Yet it was less Oftel’s failings as a regulator that led to its demise but more a need to implement a number of EU directives into UK law which resulted in the Communications Act – EU Directives which unsurprisingly sought to further harmonise communications regulation across the European Union under the guise of modernisation but naturally implied a further step towards EU integration. Such EU Directives included; Directive 2002/19/EC, Directive 2002/21/EC, and Directive 2002/22/EC.

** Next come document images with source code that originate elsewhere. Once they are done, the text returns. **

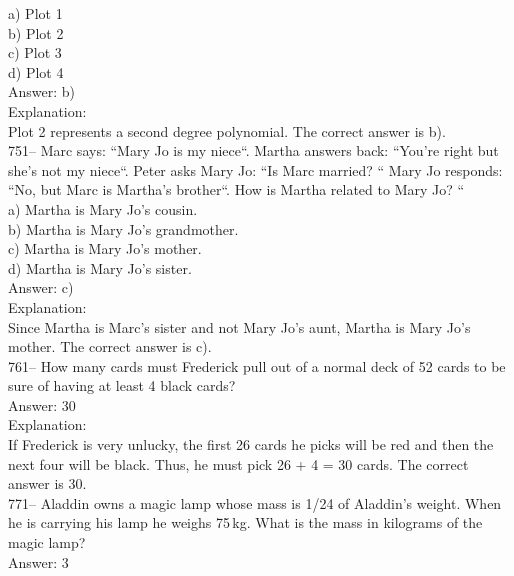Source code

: \documentclass[letterpaper, 12pt]{article}
\begin{document}
\begin{center}

    \end{center}
a) Plot 1\\
b) Plot 2\\
c) Plot 3\\
d) Plot 4\\

Answer: b)\\

Explanation: \\
Plot 2 represents a second degree polynomial. The correct answer is b).\\

751-- Marc says: ``Mary Jo is my niece``.  Martha answers back:
``You're right but she's not my niece``. Peter asks Mary Jo: ``Is Marc married? `` Mary Jo responds: ``No, but Marc is Martha's brother``.  How is Martha related to Mary Jo? ``\\

a) Martha is Mary Jo's cousin.\\
b) Martha is Mary Jo's grandmother.\\
c) Martha is Mary Jo's mother.\\
d) Martha is Mary Jo's sister.\\
	
Answer: c)\\

Explanation: \\
Since Martha is Marc's sister and not Mary Jo's aunt, Martha is Mary Jo's mother. The correct answer is c).\\

761-- How many cards must Frederick pull out of a normal deck of 52 cards to be sure of having at least 4 black cards?\\

Answer: 30\\

Explanation: \\
If Frederick is very unlucky, the first 26 cards he picks will be red and then the next four will be black. Thus, he must pick 26 + 4 = 30 cards. The correct answer is 30.\\

771-- Aladdin owns a magic lamp whose mass is 1/24 of Aladdin's weight. When he is carrying his lamp he weighs 75\,kg.  What is the mass in kilograms of the magic lamp?\\

Answer: 3\\
\end{document}
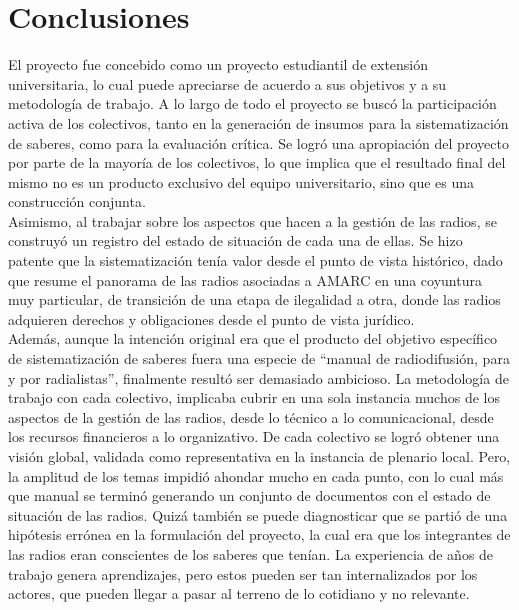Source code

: \chapter{Conclusiones}

El proyecto fue concebido como un proyecto estudiantil de extensión universitaria, lo cual puede apreciarse de acuerdo a sus objetivos y a su metodología de trabajo. A lo largo de todo el proyecto se buscó la participación activa de los colectivos, tanto en la generación de insumos para la sistematización de saberes, como para la evaluación crítica. Se logró una apropiación del proyecto por parte de la mayoría de los colectivos, lo que implica que el resultado final del mismo no es un producto exclusivo del equipo universitario, sino que es una construcción conjunta.\\

Asimismo, al trabajar sobre los aspectos que hacen a la gestión de las radios, se construyó un registro del estado de situación de cada una de ellas. Se hizo patente que la sistematización tenía valor desde el punto de vista histórico, dado que resume el panorama de las radios asociadas a AMARC en una coyuntura muy particular, de transición de una etapa de ilegalidad a otra, donde las radios adquieren derechos y obligaciones desde el punto de vista jurídico.\\

Además, aunque la intención original era que el producto del objetivo específico de sistematización de saberes fuera una especie de “manual de radiodifusión, para y por radialistas”, finalmente resultó ser demasiado ambicioso. La metodología de trabajo con cada colectivo, implicaba cubrir en una sola instancia muchos de los aspectos de la gestión de las radios, desde lo técnico a lo comunicacional, desde los recursos financieros a lo organizativo. De cada colectivo se logró obtener una visión global, validada como representativa en la instancia de plenario local. Pero, la amplitud de los temas impidió ahondar mucho en cada punto, con lo cual más que manual se terminó generando un conjunto de documentos con el estado de situación de las radios. Quizá también se puede diagnosticar que se partió de una hipótesis errónea en la formulación del proyecto, la cual era que los integrantes de las radios eran conscientes de los saberes que tenían. La experiencia de años de trabajo genera aprendizajes, pero estos pueden ser tan internalizados por los actores, que pueden llegar a pasar al terreno de lo cotidiano y no relevante.\\

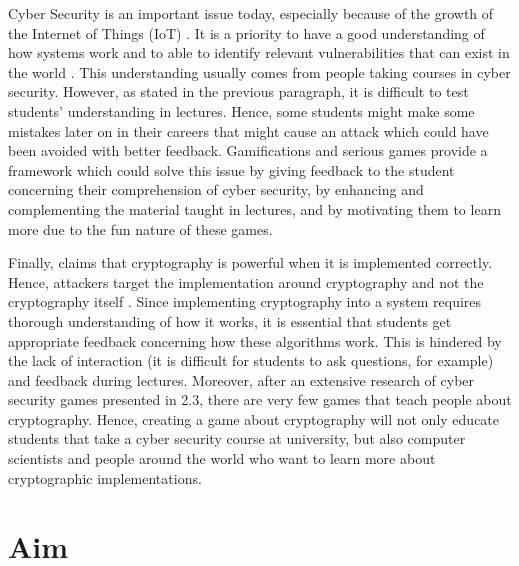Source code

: \documentclass{l4proj}
\begin{document}
Cyber Security is an important issue today, especially because of the growth of the Internet of Things (IoT) \citep{abomhara_cyber_2015}.
It is a priority to have a good understanding of how systems work and to able to identify relevant vulnerabilities that can exist in the world \citep{abomhara_cyber_2015}.
This understanding usually comes from people taking courses in cyber security.
However, as stated in the previous paragraph, it is difficult to test students' understanding in lectures.
Hence, some students might make some mistakes later on in their careers that might cause an attack 
which could have been avoided with better feedback.
Gamifications and serious games provide a framework which could solve this issue 
by giving feedback to the student concerning their comprehension of cyber security, by enhancing and complementing the material taught in lectures,
and by motivating them to learn more due to the fun nature of these games.

Finally, \citet{schneier_security_1998} claims that cryptography is powerful when it is implemented correctly.
Hence, attackers target the implementation around cryptography and not the cryptography itself \citep{schneier_security_1998} \citep{lazar_why_2014}.
Since implementing cryptography into a system requires thorough understanding of how it works,
it is essential that students get appropriate feedback concerning how these algorithms work.
This is hindered by the lack of interaction (it is difficult for students to ask questions, for example) and feedback during lectures.
Moreover, after an extensive research of cyber security games presented in 2.3, there are very few games that teach people about cryptography.
Hence, creating a game about cryptography will not only educate students that take a cyber security course at university, 
but also computer scientists and people around the world who want to learn more about cryptographic implementations.

\section{Aim}
\end{document}
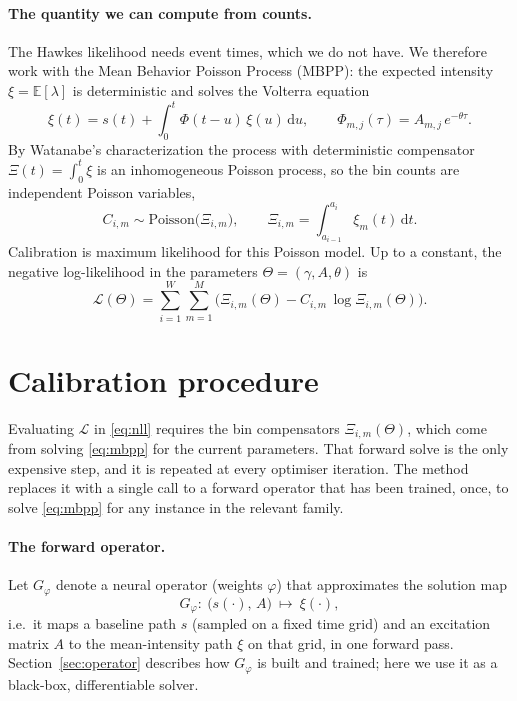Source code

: \documentclass[11pt]{article}
\begin{document}
\paragraph{The quantity we can compute from counts.} The Hawkes likelihood needs event
times, which we do not have. We therefore work with the Mean Behavior Poisson Process
(MBPP): the expected intensity $\xi=\mathbb{E}[\lambda]$ is deterministic and solves the
Volterra equation
\begin{equation}
\xi(t) = s(t) + \int_0^t \Phi(t-u)\,\xi(u)\,\mathrm{d}u,
\qquad \Phi_{m,j}(\tau)=A_{m,j}\,e^{-\theta\tau}.
\label{eq:mbpp}
\end{equation}
By Watanabe's characterization the process with deterministic compensator
$\Xi(t)=\int_0^t\xi$ is an inhomogeneous Poisson process, so the bin counts are
independent Poisson variables,
\begin{equation}
C_{i,m}\sim \mathrm{Poisson}\big(\Xi_{i,m}\big),\qquad
\Xi_{i,m}=\int_{a_{i-1}}^{a_i}\xi_m(t)\,\mathrm{d}t .
\label{eq:poisson}
\end{equation}
Calibration is maximum likelihood for this Poisson model. Up to a constant, the
negative log-likelihood in the parameters $\Theta=(\gamma,A,\theta)$ is
\begin{equation}
\mathcal{L}(\Theta) = \sum_{i=1}^{W}\sum_{m=1}^{M}
\Big(\Xi_{i,m}(\Theta) - C_{i,m}\,\log \Xi_{i,m}(\Theta)\Big).
\label{eq:nll}
\end{equation}

\section{Calibration procedure}
\label{sec:pipeline}

Evaluating $\mathcal{L}$ in \eqref{eq:nll} requires the bin compensators
$\Xi_{i,m}(\Theta)$, which come from solving \eqref{eq:mbpp} for the current
parameters. That forward solve is the only expensive step, and it is repeated at every
optimiser iteration. The method replaces it with a single call to a forward operator
that has been trained, once, to solve \eqref{eq:mbpp} for any instance in the relevant
family.

\paragraph{The forward operator.} Let $G_\varphi$ denote a neural operator (weights
$\varphi$) that approximates the solution map
\begin{equation}
G_\varphi:\ \big(s(\cdot),\,A\big)\ \longmapsto\ \xi(\cdot),
\label{eq:operator}
\end{equation}
i.e.\ it maps a baseline path $s$ (sampled on a fixed time grid) and an excitation
matrix $A$ to the mean-intensity path $\xi$ on that grid, in one forward pass.
Section~\ref{sec:operator} describes how $G_\varphi$ is built and trained; here we use
it as a black-box, differentiable solver.
\end{document}
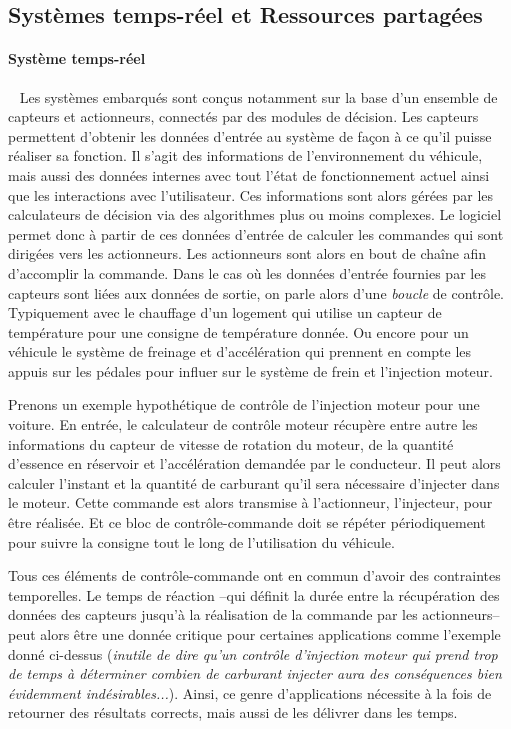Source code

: \documentclass[french, a4paper, 11pt, twoside, pdftex]{StyleThese}
\begin{document}
\subsection{Systèmes temps-réel et Ressources partagées}
	\paragraph{Système temps-réel}~\label{sec:SystemesTempsReels}
	Les systèmes embarqués sont conçus notamment sur la base d'un ensemble de capteurs et actionneurs, connectés par des modules de décision. Les capteurs permettent d'obtenir les données d'entrée au système de façon à ce qu'il puisse réaliser sa fonction. Il s'agit des informations de l'environnement du véhicule, mais aussi des données internes avec tout l'état de fonctionnement actuel ainsi que les interactions avec l'utilisateur. Ces informations sont alors gérées par les calculateurs de décision via des algorithmes plus ou moins complexes. Le logiciel permet donc à partir de ces données d'entrée de calculer les commandes qui sont dirigées vers les actionneurs. Les actionneurs sont alors en bout de chaîne afin d'accomplir la commande. Dans le cas où les données d'entrée fournies par les capteurs sont liées aux données de sortie, on parle alors d'une \emph{boucle} de contrôle. Typiquement avec le chauffage d'un logement qui utilise un capteur de température pour une consigne de température donnée. Ou encore pour un véhicule le système de freinage et d'accélération qui prennent en compte les appuis sur les pédales pour influer sur le système de frein et l'injection moteur.
		
	Prenons un exemple hypothétique de contrôle de l'injection moteur pour une voiture. En entrée, le calculateur de contrôle moteur récupère entre autre les informations du capteur de vitesse de rotation du moteur, de la quantité d'essence en réservoir et l'accélération demandée par le conducteur. Il peut alors calculer l'instant et la quantité de carburant qu'il sera nécessaire d'injecter dans le moteur. Cette commande est alors transmise à l'actionneur, l'injecteur, pour être réalisée. Et ce bloc de contrôle-commande doit se répéter périodiquement pour suivre la consigne tout le long de l'utilisation du véhicule.
		
	Tous ces éléments de contrôle-commande ont en commun d'avoir des contraintes temporelles. Le temps de réaction --qui définit la durée entre la récupération des données des capteurs jusqu'à la réalisation de la commande par les actionneurs--  peut alors être une donnée critique pour certaines applications comme l'exemple donné ci-dessus (\textit{inutile de dire qu'un contrôle d'injection moteur qui prend trop de temps à déterminer combien de carburant injecter aura des conséquences bien évidemment indésirables...}). Ainsi, ce genre d'applications nécessite à la fois de retourner des résultats corrects, mais aussi de les délivrer dans les temps. 
		
\end{document}
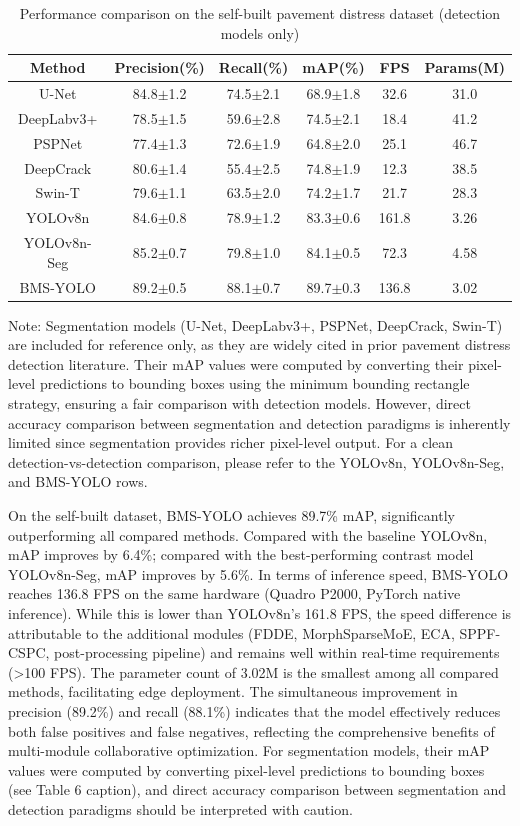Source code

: \documentclass[twocolumn]{sn-jnl}
\begin{document}
	\begin{table}[htbp]
		\centering
		\caption{Performance comparison on the self-built pavement distress dataset (detection models only)}
		\begin{tabular}{cccccc}
			\toprule
			Method & Precision(\%) & Recall(\%) & mAP(\%) & FPS & Params(M) \\
			\midrule
			U-Net & 84.8$\pm$1.2 & 74.5$\pm$2.1 & 68.9$\pm$1.8 & 32.6 & 31.0 \\
			DeepLabv3+ & 78.5$\pm$1.5 & 59.6$\pm$2.8 & 74.5$\pm$2.1 & 18.4 & 41.2 \\
			PSPNet & 77.4$\pm$1.3 & 72.6$\pm$1.9 & 64.8$\pm$2.0 & 25.1 & 46.7 \\
			DeepCrack & 80.6$\pm$1.4 & 55.4$\pm$2.5 & 74.8$\pm$1.9 & 12.3 & 38.5 \\
			Swin-T & 79.6$\pm$1.1 & 63.5$\pm$2.0 & 74.2$\pm$1.7 & 21.7 & 28.3 \\
			YOLOv8n & 84.6$\pm$0.8 & 78.9$\pm$1.2 & 83.3$\pm$0.6 & 161.8 & 3.26 \\
			YOLOv8n-Seg & 85.2$\pm$0.7 & 79.8$\pm$1.0 & 84.1$\pm$0.5 & 72.3 & 4.58 \\
			BMS-YOLO & 89.2$\pm$0.5 & 88.1$\pm$0.7 & 89.7$\pm$0.3 & 136.8 & 3.02 \\
			\bottomrule
		\end{tabular}
		\label{tab:compare_self}
	\end{table}

	Note: Segmentation models (U-Net, DeepLabv3+, PSPNet, DeepCrack, Swin-T) are included for reference only, as they are widely cited in prior pavement distress detection literature. Their mAP values were computed by converting their pixel-level predictions to bounding boxes using the minimum bounding rectangle strategy, ensuring a fair comparison with detection models. However, direct accuracy comparison between segmentation and detection paradigms is inherently limited since segmentation provides richer pixel-level output. For a clean detection-vs-detection comparison, please refer to the YOLOv8n, YOLOv8n-Seg, and BMS-YOLO rows.
	
	On the self-built dataset, BMS-YOLO achieves 89.7\% mAP, significantly outperforming all compared methods. Compared with the baseline YOLOv8n, mAP improves by 6.4\%; compared with the best-performing contrast model YOLOv8n-Seg, mAP improves by 5.6\%. In terms of inference speed, BMS-YOLO reaches 136.8 FPS on the same hardware (Quadro P2000, PyTorch native inference). While this is lower than YOLOv8n's 161.8 FPS, the speed difference is attributable to the additional modules (FDDE, MorphSparseMoE, ECA, SPPF-CSPC, post-processing pipeline) and remains well within real-time requirements (>100 FPS). The parameter count of 3.02M is the smallest among all compared methods, facilitating edge deployment. The simultaneous improvement in precision (89.2\%) and recall (88.1\%) indicates that the model effectively reduces both false positives and false negatives, reflecting the comprehensive benefits of multi-module collaborative optimization. For segmentation models, their mAP values were computed by converting pixel-level predictions to bounding boxes (see Table 6 caption), and direct accuracy comparison between segmentation and detection paradigms should be interpreted with caution.
	
\end{document}
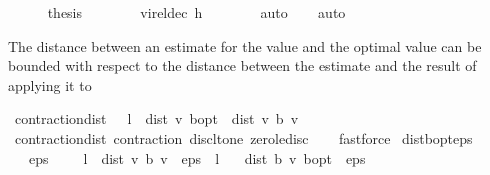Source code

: \begin{isabellebody}
\isanewline
\ \ \ \ \isamarkupfalse%
\ {\isacharquery}{\kern0pt}thesis\isanewline
\ \ \ \ \ \ \isamarkupfalse%
\ vi{\isacharunderscore}{\kern0pt}rel{\isacharunderscore}{\kern0pt}dec\ h\isanewline
\ \ \ \ \ \ \isamarkupfalse%
\ auto\isanewline
\ \ \isamarkupfalse%
\isanewline
{}\isamarkupfalse%
\ auto%
\endisatagproof
{\isafoldproof}%
%
\isadelimproof
%
\endisadelimproof
%
\begin{isamarkuptext}%
The distance between an estimate for the value and the optimal value can be bounded with respect to 
the distance between the estimate and the result of applying it to %
\end{isamarkuptext}\isamarkuptrue%
\isamarkupfalse%
\ contraction{\isacharunderscore}{\kern0pt}{\isasymL}{\isacharunderscore}{\kern0pt}dist{\isacharcolon}{\kern0pt}\ {\isachardoublequoteopen}{\isacharparenleft}{\kern0pt}{}\ {\isacharminus}{\kern0pt}\ l{\isacharparenright}{\kern0pt}\ {\isacharasterisk}{\kern0pt}\ dist\ v\ {\isasymnu}\isactrlsub b{\isacharunderscore}{\kern0pt}opt\ {\isasymle}\ dist\ v\ {\isacharparenleft}{\kern0pt}{\isasymL}\isactrlsub b\ v{\isacharparenright}{\kern0pt}{\isachardoublequoteclose}\isanewline
%
\isadelimproof
\ \ %
\endisadelimproof
%
\isatagproof
{}\isamarkupfalse%
\ contraction{\isacharunderscore}{\kern0pt}dist\ contraction{\isacharunderscore}{\kern0pt}{\isasymL}\ disc{\isacharunderscore}{\kern0pt}lt{\isacharunderscore}{\kern0pt}one\ zero{\isacharunderscore}{\kern0pt}le{\isacharunderscore}{\kern0pt}disc\isanewline
\ \ \isamarkupfalse%
\ fastforce%
\endisatagproof
{\isafoldproof}%
%
\isadelimproof
\isanewline
%
\endisadelimproof
\isanewline
{}\isamarkupfalse%
\ dist{\isacharunderscore}{\kern0pt}{\isasymL}\isactrlsub b{\isacharunderscore}{\kern0pt}opt{\isacharunderscore}{\kern0pt}eps{\isacharcolon}{\kern0pt}\isanewline
\ \ \ {\isachardoublequoteopen}eps\ {\isachargreater}{\kern0pt}\ {}{\isachardoublequoteclose}\ {\isachardoublequoteopen}{}\ {\isacharasterisk}{\kern0pt}\ l\ {\isacharasterisk}{\kern0pt}\ dist\ v\ {\isacharparenleft}{\kern0pt}{\isasymL}\isactrlsub b\ v{\isacharparenright}{\kern0pt}\ {\isacharless}{\kern0pt}\ eps\ {\isacharasterisk}{\kern0pt}\ {\isacharparenleft}{\kern0pt}{}{\isacharminus}{\kern0pt}l{\isacharparenright}{\kern0pt}{\isachardoublequoteclose}\isanewline
\ \ \ {\isachardoublequoteopen}dist\ {\isacharparenleft}{\kern0pt}{\isasymL}\isactrlsub b\ v{\isacharparenright}{\kern0pt}\ {\isasymnu}\isactrlsub b{\isacharunderscore}{\kern0pt}opt\ {\isacharless}{\kern0pt}\ eps\ {\isacharslash}{\kern0pt}\ {}{\isachardoublequoteclose}\isanewline

\end{isabellebody}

Using these EU Directives the then Labour government established Ofcom which inherited the duties of five separate other former regulators – the Broadcasting Standards Commission (BSC) the Independent Television Commission (ITC), Oftel, the Radio Authority and the Radio Communications Agency.

Out of the TCA Ofcom became a “super regulator” and it comes as no surprise given Ofcom’s inheritance that it was criticised for having “a too wide a brief“. Not for the first time this was less a reflection of EU law and more the habitual enthusiasm of UK governments to gold plate EU law. Thus we have to query whether the initial establishment of Ofcom needed such a wide brief to comply with EU law or whether it was the political nature of the then Labour government which had unwelcome habit of reliance on big state solutions.

However it was not only the wide ranging powers that posed Ofcom problems but the inconsistency of those powers. Despite inheriting the briefs of the ITC, BSC and the Radio Authority it became clear that Ofcom was to have limitations in certain areas for domestic political reasons.

During the Parliamentary debate in 2002 on the Telecommunications Bill, Labour MP, Secretary of State for Culture, Media and Sport, Tessa Jowell argued in support of the Bill that:

Finally, part 5 gives Ofcom tough competition powers to act concurrently with the Office of Fair Trading. Ofcom will be able to use general competition powers, but we are also retaining, very importantly, sector-specific competition rules for broadcasting—a vital part of protecting markets that do not deliver key policy objectives purely by leaving them to competition alone. Ofcom will have flexibility to use sector-specific powers, but it will not use them where it would be more appropriate for it to use general competition powers.

Reading carefully Tessa Jowell’s statement indicates very clearly that the BBC was not to be fully within the remit of Ofcom a single independent regulator for the UK’s broadcast media. From the outset its creation is fatally flawed as long as the biggest and most powerful broadcaster is not fully under the supervision of the independent regulator for the UK communications industries.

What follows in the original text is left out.